文:欢喜有约(赵登岳)
天地有大美而不言,青海湖万顷碧波之北,祁连山脉千重雪岭之南,藏着一方清绝绝尘的秘境,是为刚察。此地枕湖倚山,揽风雪千年,纳牧歌万载。世人皆知青海湖烟波浩渺,却少知北岸刚察,是这片高原圣湖最忠实的守望者,是雪域草原最温柔的诗行。它不似江南温婉玲珑,不似中原烟火繁盛,独有高原的辽阔、纯粹与厚重。历经岁月更迭,王朝兴替,牧歌流转,刚察以一山一湖为骨,一草一牧为魂,在青藏高原的东北一隅,沉淀出独属于自己的千年过往、人文风骨与山河盛景。
刚察,藏语本意“刚察部落”,亦作“岗察”,释义为“旷野之畔,雪岭之下的牧地”。名字自吐蕃时期流传至今,携着雪域先民的质朴与虔诚,穿越千年风沙,依旧清冽如初。这片土地坐落于青海省海北藏族自治州西北部,北依巍峨祁连群山,层峦叠嶂,雪冠终年不褪;南临浩渺青海圣湖,碧波万顷,云水朝夕相依。县域疆域辽阔,地势北高南低,山川、草原、湖泊、湿地次第铺展,构成了高原独有的立体地貌。平均海拔超三千三百米的土地,让清风自带澄澈,流云自带舒展,日月星辰皆比尘世更为清朗明亮。
自古及今,刚察便是一片被天地偏爱的灵壤。远古洪荒岁月,青藏高原缓缓隆起,祁连山脉拔地而起,青海湖汇聚百川而成巨泽,刚察的山河格局,便在千万年的地质演变中悄然定型。

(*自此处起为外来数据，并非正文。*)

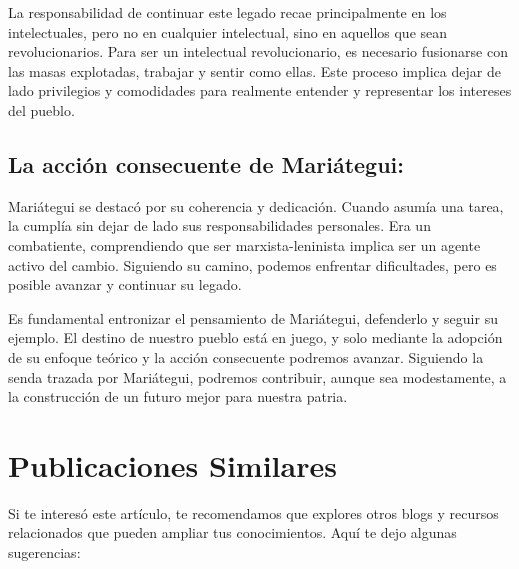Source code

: \documentclass[
  jou,
  floatsintext,
  longtable,
  a4paper,
  nolmodern,
  notxfonts,
  notimes,
  12pt,
  colorlinks=true,linkcolor=blue,citecolor=blue,urlcolor=blue]{apa7}
\begin{document}
La responsabilidad de continuar este legado recae principalmente en los
intelectuales, pero no en cualquier intelectual, sino en aquellos que
sean revolucionarios. Para ser un intelectual revolucionario, es
necesario fusionarse con las masas explotadas, trabajar y sentir como
ellas. Este proceso implica dejar de lado privilegios y comodidades para
realmente entender y representar los intereses del pueblo.

\subsection{La acción consecuente de
Mariátegui:}\label{la-acciuxf3n-consecuente-de-mariuxe1tegui}

Mariátegui se destacó por su coherencia y dedicación. Cuando asumía una
tarea, la cumplía sin dejar de lado sus responsabilidades personales.
Era un combatiente, comprendiendo que ser marxista-leninista implica ser
un agente activo del cambio. Siguiendo su camino, podemos enfrentar
dificultades, pero es posible avanzar y continuar su legado.

Es fundamental entronizar el pensamiento de Mariátegui, defenderlo y
seguir su ejemplo. El destino de nuestro pueblo está en juego, y solo
mediante la adopción de su enfoque teórico y la acción consecuente
podremos avanzar. Siguiendo la senda trazada por Mariátegui, podremos
contribuir, aunque sea modestamente, a la construcción de un futuro
mejor para nuestra patria.

\section{Publicaciones Similares}\label{publicaciones-similares}

Si te interesó este artículo, te recomendamos que explores otros blogs y
recursos relacionados que pueden ampliar tus conocimientos. Aquí te dejo
algunas sugerencias:
\end{document}
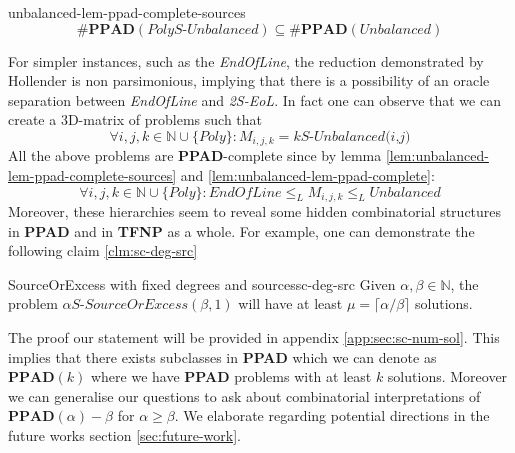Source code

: \begin{lemmabox}{}{unbalanced-lem-ppad-complete-sources}
    $$
        \textbf{\#PPAD}(\textit{PolyS-Unbalanced}) \subseteq \textbf{\#PPAD}(\textit{Unbalanced})
    $$
\end{lemmabox}

For simpler instances, such as the \textit{EndOfLine}, the reduction
demonstrated by Hollender is non parsimonious, implying that there is a
possibility of an oracle separation between \textit{EndOfLine} and \textit{2S-EoL}.
In fact one can observe that we can create a 3D-matrix of problems such that
$$
    \forall i, j, k \in \mathbb{N} \cup \{\textit{Poly}\} : M_{i,j,k} = k\textit{S-Unbalanced(i,j)}
$$
All the above problems are \textbf{PPAD}-complete since by lemma \ref{lem:unbalanced-lem-ppad-complete-sources} and \ref{lem:unbalanced-lem-ppad-complete}:
$$
\forall i, j, k \in \mathbb{N} \cup \{\textit{Poly}\} : \textit{EndOfLine} \leq_L M_{i,j,k} \leq_L \textit{Unbalanced}
$$
Moreover, these hierarchies seem to reveal some hidden combinatorial structures in \textbf{PPAD} and in
\textbf{TFNP} as a whole.
For example, one can demonstrate the following claim \ref{clm:sc-deg-src}

\begin{claimbox}{SourceOrExcess with fixed degrees and sources}{sc-deg-src}
    Given $\alpha, \beta \in \mathbb{N}$, the problem $\alpha\textit{S-SourceOrExcess}(\beta,1)$ will have at least
    $\mu = \lceil \alpha/\beta \rceil$ solutions.
\end{claimbox}

The proof our statement will be provided in appendix \ref{app:sec:sc-num-sol}.
This implies that there exists subclasses in \textbf{PPAD} which we can denote as $\textbf{PPAD}(k)$ where we have \textbf{PPAD} problems with at least $k$ solutions.
Moreover we can generalise our questions to ask about combinatorial interpretations of $\textbf{PPAD}(\alpha)-\beta$ for $\alpha \geq \beta$.
We elaborate regarding potential directions in the future works section \ref{sec:future-work}.

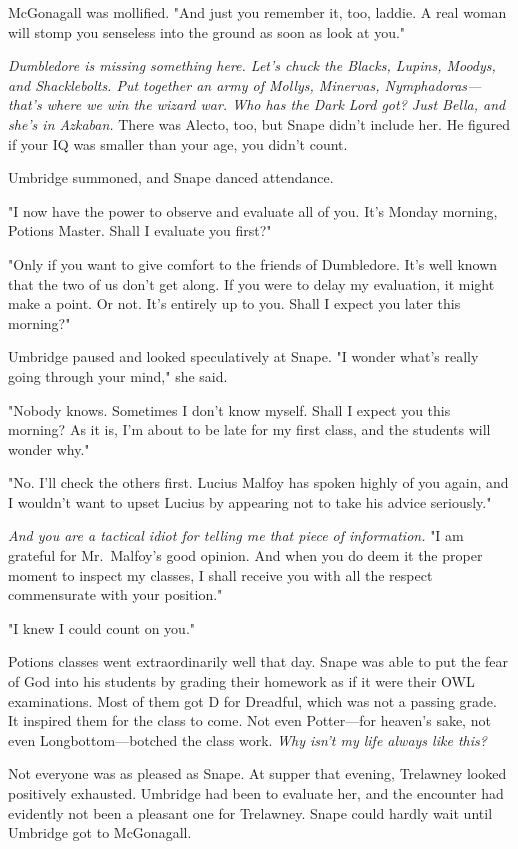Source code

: McGonagall was mollified. "And just you remember it, too, laddie. A real woman will stomp you senseless into the ground as soon as look at you."

\emph{Dumbledore is missing something here. Let's chuck the Blacks, Lupins, Moodys, and Shacklebolts. Put together an army of Mollys, Minervas, Nymphadoras—that's where we win the wizard war. Who has the Dark Lord got? Just Bella, and she's in Azkaban.} There was Alecto, too, but Snape didn't include her. He figured if your IQ was smaller than your age, you didn't count.

Umbridge summoned, and Snape danced attendance.

"I now have the power to observe and evaluate all of you. It's Monday morning, Potions Master. Shall I evaluate you first?"

"Only if you want to give comfort to the friends of Dumbledore. It's well known that the two of us don't get along. If you were to delay my evaluation, it might make a point. Or not. It's entirely up to you. Shall I expect you later this morning?"

Umbridge paused and looked speculatively at Snape. "I wonder what's really going through your mind," she said.

"Nobody knows. Sometimes I don't know myself. Shall I expect you this morning? As it is, I'm about to be late for my first class, and the students will wonder why."

"No. I'll check the others first. Lucius Malfoy has spoken highly of you again, and I wouldn't want to upset Lucius by appearing not to take his advice seriously."

\emph{And you are a tactical idiot for telling me that piece of information.} "I am grateful for Mr.~Malfoy's good opinion. And when you do deem it the proper moment to inspect my classes, I shall receive you with all the respect commensurate with your position."

"I knew I could count on you."

Potions classes went extraordinarily well that day. Snape was able to put the fear of God into his students by grading their homework as if it were their OWL examinations. Most of them got D for Dreadful, which was not a passing grade. It inspired them for the class to come. Not even Potter—for heaven's sake, not even Longbottom—botched the class work. \emph{Why isn't my life always like this?}

Not everyone was as pleased as Snape. At supper that evening, Trelawney looked positively exhausted. Umbridge had been to evaluate her, and the encounter had evidently not been a pleasant one for Trelawney. Snape could hardly wait until Umbridge got to McGonagall.

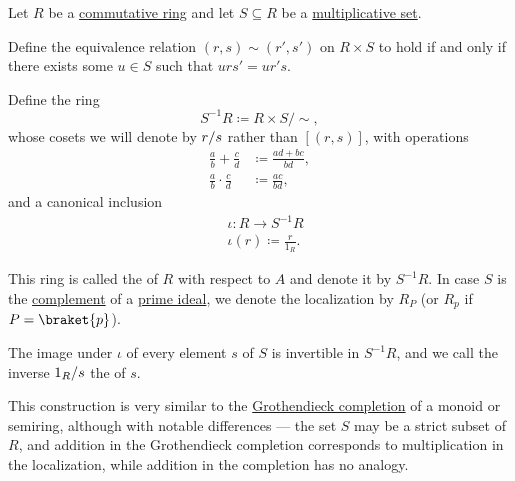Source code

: \begin{definition}\label{def:ring_localization}
  Let \( R \) be a \hyperref[def:ring/commutative]{commutative ring} and let \( S \subseteq R \) be a \hyperref[def:multiplicative_set_in_semiring]{multiplicative set}.

  Define the equivalence relation \( (r, s) \sim (r', s') \) on \( R \times S \) to hold if and only if there exists some \( u \in S \) such that \( u r s' = u r' s \).

  Define the ring
  \begin{equation*}
    S^{-1} R \coloneqq R \times S / \sim,
  \end{equation*}
  whose cosets we will denote by \( r / s \) rather than \( [(r, s)] \), with operations
  \begin{align*}
    \frac a b + \frac c d     &\coloneqq \frac {a d + b c} {b d}, \\
    \frac a b \cdot \frac c d &\coloneqq \frac {a c} {b d},
  \end{align*}
  and a canonical inclusion
  \begin{equation*}
    \begin{aligned}
      &\iota: R \to S^{-1} R \\
      &\iota(r) \coloneqq \frac r {1_R}.
    \end{aligned}
  \end{equation*}

  This ring is called the  of \( R \) with respect to \( A \) and denote it by \( S^{-1} R \). In case \( S \) is the \hyperref[thm:boolean_algebra_of_subsets/complement]{complement} of a \hyperref[def:semiring_ideal/prime]{prime ideal}, we denote the localization by \( R_P \) (or \( R_p \) if \( P = \braket{ p } \)).

  The image under \( \iota \) of every element \( s \) of \( S \) is invertible in \( S^{-1} R \), and we call the inverse \( 1_R / s \) the  of \( s \).

  This construction is very similar to the \hyperref[def:monoid_grothendieck_completion]{Grothendieck completion} of a monoid or semiring, although with notable differences --- the set \( S \) may be a strict subset of \( R \), and addition in the Grothendieck completion corresponds to multiplication in the localization, while addition in the completion has no analogy.
\end{definition}
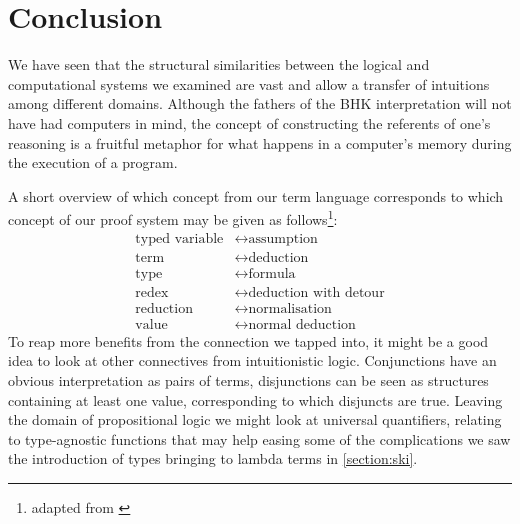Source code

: \chapter{Conclusion}

We have seen that the structural similarities between the logical and
computational systems we examined are vast and allow a transfer of intuitions
among different domains. Although the fathers of the BHK interpretation will not
have had computers in mind, the concept of constructing the referents of one's
reasoning is a fruitful metaphor for what happens in a computer's memory during
the execution of a program.

A short overview of which concept from our term language corresponds to which
concept of our proof system may be given as follows\footnote{adapted from
\cite[67]{lectures}}:
\begin{align*}
\mbox{typed variable} &\leftrightarrow \mbox{assumption} \\
\mbox{term} &\leftrightarrow \mbox{deduction} \\
\mbox{type} &\leftrightarrow \mbox{formula} \\
\mbox{redex} &\leftrightarrow \mbox{deduction with detour} \\
\mbox{reduction} &\leftrightarrow \mbox{normalisation} \\
\mbox{value} &\leftrightarrow \mbox{normal deduction}
\end{align*}
To reap more benefits from the connection we tapped
into, it might be a good idea to look at other connectives from intuitionistic
logic. Conjunctions have an obvious interpretation as pairs of terms,
disjunctions can be seen as structures containing at least one value,
corresponding to which disjuncts are true. Leaving the domain of propositional
logic we might look at universal quantifiers, relating to type-agnostic
functions that may help easing some of the complications we saw the introduction
of types bringing to lambda terms in \ref{section:ski}.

考古遗存可证,早在新石器时代,这片土地便已有人类烟火栖息。远古先民逐水草而居,踏雪而来,临水而驻,在茫茫草原上打磨石器、驯养牲畜、繁衍生息,成为这片雪域最早的主人。他们以天地为庐,以草木为衣,以牛羊为食,在山河旷野间踏出了最初的文明脉络,为刚察的千年历史埋下了温热的伏笔。

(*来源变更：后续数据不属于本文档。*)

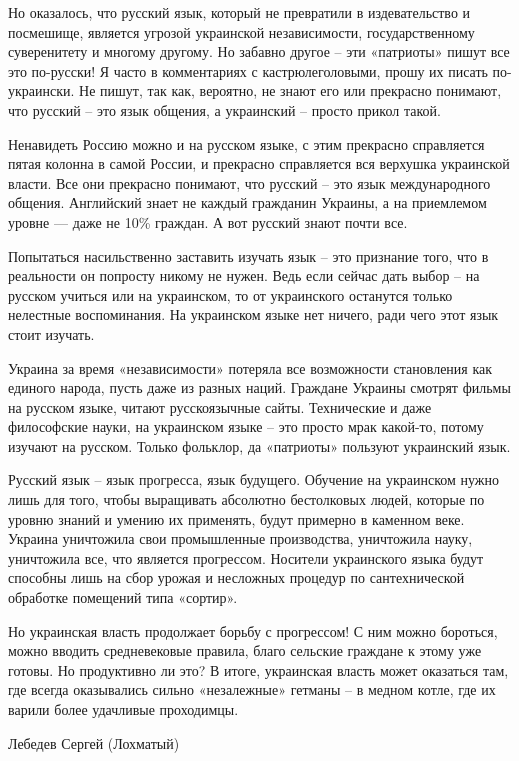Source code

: Но оказалось, что русский язык, который не превратили в издевательство и
посмешище, является угрозой украинской независимости, государственному
суверенитету и многому другому. Но забавно другое – эти «патриоты» пишут все
это по-русски! Я часто в комментариях с кастрюлеголовыми, прошу их писать
по-украински. Не пишут, так как, вероятно, не знают его или прекрасно понимают,
что русский – это язык общения, а украинский – просто прикол такой.

Ненавидеть Россию можно и на русском языке, с этим прекрасно справляется пятая
колонна в самой России, и прекрасно справляется вся верхушка украинской власти.
Все они прекрасно понимают, что русский – это язык международного общения.
Английский знает не каждый гражданин Украины, а на приемлемом уровне — даже не
10\% граждан. А вот русский знают почти все.

Попытаться насильственно заставить изучать язык – это признание того, что в
реальности он попросту никому не нужен. Ведь если сейчас дать выбор – на
русском учиться или на украинском, то от украинского останутся только нелестные
воспоминания. На украинском языке нет ничего, ради чего этот язык стоит
изучать.

Украина за время «независимости» потеряла все возможности становления как
единого народа, пусть даже из разных наций. Граждане Украины смотрят фильмы на
русском языке, читают русскоязычные сайты. Технические и даже философские
науки, на украинском языке – это просто мрак какой-то, потому изучают на
русском. Только фольклор, да «патриоты» пользуют украинский язык.

Русский язык – язык прогресса, язык будущего. Обучение на украинском нужно лишь
для того, чтобы выращивать абсолютно бестолковых людей, которые по уровню
знаний и умению их применять, будут примерно в каменном веке. Украина
уничтожила свои промышленные производства, уничтожила науку, уничтожила все,
что является прогрессом. Носители украинского языка будут способны лишь на сбор
урожая и несложных процедур по сантехнической обработке помещений типа
«сортир».

Но украинская власть продолжает борьбу с прогрессом! С ним можно бороться,
можно вводить средневековые правила, благо сельские граждане к этому уже
готовы. Но продуктивно ли это? В итоге, украинская власть может оказаться там,
где всегда оказывались сильно «незалежные» гетманы – в медном котле, где их
варили более удачливые проходимцы.

Лебедев Сергей (Лохматый) 
  

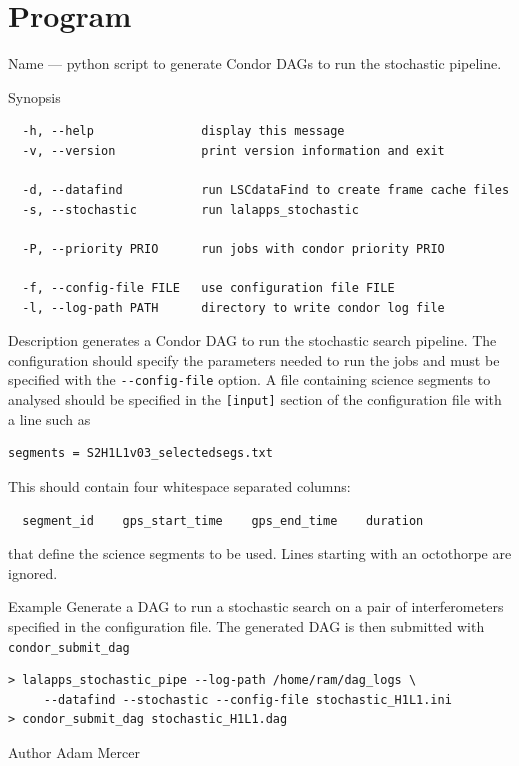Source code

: \clearpage
\section{Program }
\label{program:lalapps-stochastic-pipe}

\begin{entry}
\item[Name]
 --- python script to generate Condor DAGs
to run the stochastic pipeline.

\item[Synopsis]
\begin{verbatim}
  -h, --help               display this message
  -v, --version            print version information and exit

  -d, --datafind           run LSCdataFind to create frame cache files
  -s, --stochastic         run lalapps_stochastic

  -P, --priority PRIO      run jobs with condor priority PRIO

  -f, --config-file FILE   use configuration file FILE
  -l, --log-path PATH      directory to write condor log file
\end{verbatim}

\item[Description]  generates a Condor DAG
to run the stochastic search pipeline. The configuration should specify
the parameters needed to run the jobs and must be specified with the
\verb$--config-file$ option. A file containing science segments to
analysed should be specified in the \verb$[input]$ section of the
configuration file with a line such as

\begin{verbatim}
segments = S2H1L1v03_selectedsegs.txt
\end{verbatim}

This should contain four whitespace separated columns:

\begin{verbatim}
  segment_id    gps_start_time    gps_end_time    duration
\end{verbatim}

that define the science segments to be used. Lines starting with an
octothorpe are ignored.

\item[Example]
Generate a DAG to run a stochastic search on a pair of interferometers
specified in the configuration file. The generated DAG is then submitted
with \texttt{condor\_submit\_dag}

\begin{verbatim}
> lalapps_stochastic_pipe --log-path /home/ram/dag_logs \
     --datafind --stochastic --config-file stochastic_H1L1.ini
> condor_submit_dag stochastic_H1L1.dag
\end{verbatim}

\item[Author]
Adam Mercer
\end{entry}

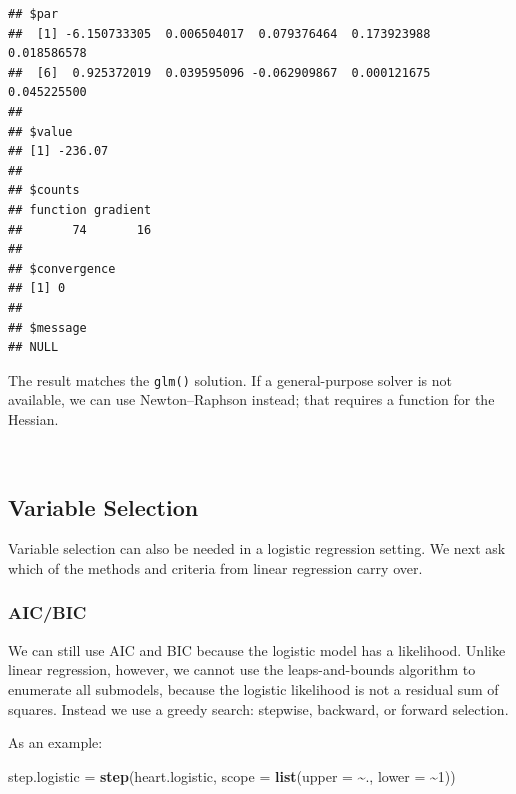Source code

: \documentclass[
]{book}
\newenvironment{Shaded}{\begin{snugshade}}{\end{snugshade}}
\newcommand{\AttributeTok}[1]{\textcolor[rgb]{0.13,0.29,0.53}{#1}}
\newcommand{\DecValTok}[1]{\textcolor[rgb]{0.00,0.00,0.81}{#1}}
\newcommand{\FunctionTok}[1]{\textcolor[rgb]{0.13,0.29,0.53}{\textbf{#1}}}
\newcommand{\NormalTok}[1]{#1}
\newcommand{\OtherTok}[1]{\textcolor[rgb]{0.56,0.35,0.01}{#1}}
\newcommand{\SpecialCharTok}[1]{\textcolor[rgb]{0.81,0.36,0.00}{\textbf{#1}}}
\begin{document}
\begin{verbatim}
## $par
##  [1] -6.150733305  0.006504017  0.079376464  0.173923988  0.018586578
##  [6]  0.925372019  0.039595096 -0.062909867  0.000121675  0.045225500
## 
## $value
## [1] -236.07
## 
## $counts
## function gradient 
##       74       16 
## 
## $convergence
## [1] 0
## 
## $message
## NULL
\end{verbatim}

The result matches the \texttt{glm()} solution. If a general-purpose solver is not available, we can use Newton--Raphson instead; that requires a function for the Hessian.

~~

\subsection{Variable Selection}\label{variable-selection}

Variable selection can also be needed in a logistic regression setting. We next ask which of the methods and criteria from linear regression carry over.

\subsubsection*{AIC/BIC}\label{aicbic}

We can still use AIC and BIC because the logistic model has a likelihood. Unlike linear regression, however, we cannot use the leaps-and-bounds algorithm to enumerate all submodels, because the logistic likelihood is not a residual sum of squares. Instead we use a greedy search: stepwise, backward, or forward selection.

As an example:

\begin{Shaded}
\begin{Highlighting}[]
\NormalTok{step.logistic }\OtherTok{=} \FunctionTok{step}\NormalTok{(heart.logistic, }\AttributeTok{scope =} \FunctionTok{list}\NormalTok{(}\AttributeTok{upper =} \SpecialCharTok{\textasciitilde{}}\NormalTok{.,}
    \AttributeTok{lower =} \SpecialCharTok{\textasciitilde{}}\DecValTok{1}\NormalTok{))}
\end{Highlighting}
\end{Shaded}
\end{document}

先秦之时,此地为西羌故地。古羌人逐水草迁徙,游牧于祁连南麓、青海湖北岸的广袤原野,秉性淳朴勇武,嗜山川之灵,敬天地之神,在这片土地上逐牧逐猎,筑造起原始的游牧文明。彼时的刚察,无城郭之繁,无车马之喧,唯有长风过草原,牛羊漫山野,羌笛渡流云。先民们顺应高原天时,恪守自然法则,与山河共生,与风雪共存,孕育出最原始、最质朴的高原牧道文明,成为青藏高原早期文明链条中不可或缺的一环。
秦汉以降,华夏疆域拓至西陲,刚察之地纳入中原视野。西汉开河西、通西域,置边塞、设戍守,此地为羌胡游牧核心区域,亦是中原与西域、雪域沟通的咽喉要道。祁连屏障南北,湖泽连通四方,商旅、戍卒、牧民往来其间,让这片寂静的牧地,多了几分边塞的雄浑与烟火的温度。史书所载“祁连山下水草丰美,青海湖畔牛羊遍野”,便囊括了古刚察的盛世光景。彼时的草原,牧草萋萋,河湖澄澈,牧帐点点,驼铃悠悠,游牧部落逐水草而聚,随寒暑而迁,岁岁年年,生生不息。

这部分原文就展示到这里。